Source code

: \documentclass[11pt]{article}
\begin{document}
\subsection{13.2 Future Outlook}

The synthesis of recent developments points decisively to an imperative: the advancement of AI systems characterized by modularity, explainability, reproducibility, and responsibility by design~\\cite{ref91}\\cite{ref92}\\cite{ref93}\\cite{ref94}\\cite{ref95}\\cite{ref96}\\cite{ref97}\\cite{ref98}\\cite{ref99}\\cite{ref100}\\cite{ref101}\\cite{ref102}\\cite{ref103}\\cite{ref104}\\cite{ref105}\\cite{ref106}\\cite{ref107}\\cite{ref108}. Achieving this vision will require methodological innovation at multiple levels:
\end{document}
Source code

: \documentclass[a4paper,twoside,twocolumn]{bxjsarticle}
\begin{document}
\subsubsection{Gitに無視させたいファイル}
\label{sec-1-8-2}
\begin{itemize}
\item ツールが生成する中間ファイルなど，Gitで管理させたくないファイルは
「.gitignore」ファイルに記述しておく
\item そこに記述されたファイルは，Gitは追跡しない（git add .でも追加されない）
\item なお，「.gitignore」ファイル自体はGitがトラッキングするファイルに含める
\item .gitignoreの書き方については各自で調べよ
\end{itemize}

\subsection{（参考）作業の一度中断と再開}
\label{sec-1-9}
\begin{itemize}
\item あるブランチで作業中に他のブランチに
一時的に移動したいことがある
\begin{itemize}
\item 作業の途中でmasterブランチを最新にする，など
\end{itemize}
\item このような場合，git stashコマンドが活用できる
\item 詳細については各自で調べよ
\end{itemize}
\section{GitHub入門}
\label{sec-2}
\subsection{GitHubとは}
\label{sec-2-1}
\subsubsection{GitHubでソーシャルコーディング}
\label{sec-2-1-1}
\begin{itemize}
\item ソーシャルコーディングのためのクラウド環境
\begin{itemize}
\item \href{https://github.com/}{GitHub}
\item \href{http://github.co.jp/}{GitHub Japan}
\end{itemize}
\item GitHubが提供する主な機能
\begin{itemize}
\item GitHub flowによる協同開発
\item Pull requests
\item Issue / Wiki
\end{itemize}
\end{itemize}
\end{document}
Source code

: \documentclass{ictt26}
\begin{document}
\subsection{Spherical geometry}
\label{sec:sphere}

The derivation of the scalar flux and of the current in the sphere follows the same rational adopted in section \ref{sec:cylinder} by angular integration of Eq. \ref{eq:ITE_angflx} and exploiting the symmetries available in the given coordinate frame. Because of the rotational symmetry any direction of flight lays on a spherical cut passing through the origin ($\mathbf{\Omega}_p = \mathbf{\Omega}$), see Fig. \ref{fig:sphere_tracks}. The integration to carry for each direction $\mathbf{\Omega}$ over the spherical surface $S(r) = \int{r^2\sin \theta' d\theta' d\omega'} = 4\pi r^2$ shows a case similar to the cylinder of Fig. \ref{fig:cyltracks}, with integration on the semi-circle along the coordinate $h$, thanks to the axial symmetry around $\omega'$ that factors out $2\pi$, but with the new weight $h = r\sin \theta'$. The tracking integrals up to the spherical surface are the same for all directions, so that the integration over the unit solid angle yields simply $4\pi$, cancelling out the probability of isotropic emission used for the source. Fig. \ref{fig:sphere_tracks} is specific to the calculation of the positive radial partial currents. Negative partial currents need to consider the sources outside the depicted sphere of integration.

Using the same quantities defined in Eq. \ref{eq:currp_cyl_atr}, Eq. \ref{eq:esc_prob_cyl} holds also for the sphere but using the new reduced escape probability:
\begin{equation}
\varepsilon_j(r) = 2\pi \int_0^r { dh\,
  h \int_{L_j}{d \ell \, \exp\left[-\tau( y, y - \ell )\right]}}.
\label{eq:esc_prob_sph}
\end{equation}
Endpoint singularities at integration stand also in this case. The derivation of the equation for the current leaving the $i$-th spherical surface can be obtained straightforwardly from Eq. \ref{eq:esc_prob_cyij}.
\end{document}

▸ **EXERCISE PROMPT**:
Copy out all lines above that include the string "case".

▸ **TASK RESPONSE**:
The derivation of the scalar flux and of the current in the sphere follows the same rational adopted in section \ref{sec:cylinder} by angular integration of Eq. \ref{eq:ITE_angflx} and exploiting the symmetries available in the given coordinate frame. Because of the rotational symmetry any direction of flight lays on a spherical cut passing through the origin ($\mathbf{\Omega}_p = \mathbf{\Omega}$), see Fig. \ref{fig:sphere_tracks}. The integration to carry for each direction $\mathbf{\Omega}$ over the spherical surface $S(r) = \int{r^2\sin \theta' d\theta' d\omega'} = 4\pi r^2$ shows a case similar to the cylinder of Fig. \ref{fig:cyltracks}, with integration on the semi-circle along the coordinate $h$, thanks to the axial symmetry around $\omega'$ that factors out $2\pi$, but with the new weight $h = r\sin \theta'$. The tracking integrals up to the spherical surface are the same for all directions, so that the integration over the unit solid angle yields simply $4\pi$, cancelling out the probability of isotropic emission used for the source. Fig. \ref{fig:sphere_tracks} is specific to the calculation of the positive radial partial currents. Negative partial currents need to consider the sources outside the depicted sphere of integration.
Endpoint singularities at integration stand also in this case. The derivation of the equation for the current leaving the $i$-th spherical surface can be obtained straightforwardly from Eq. \ref{eq:esc_prob_cyij}.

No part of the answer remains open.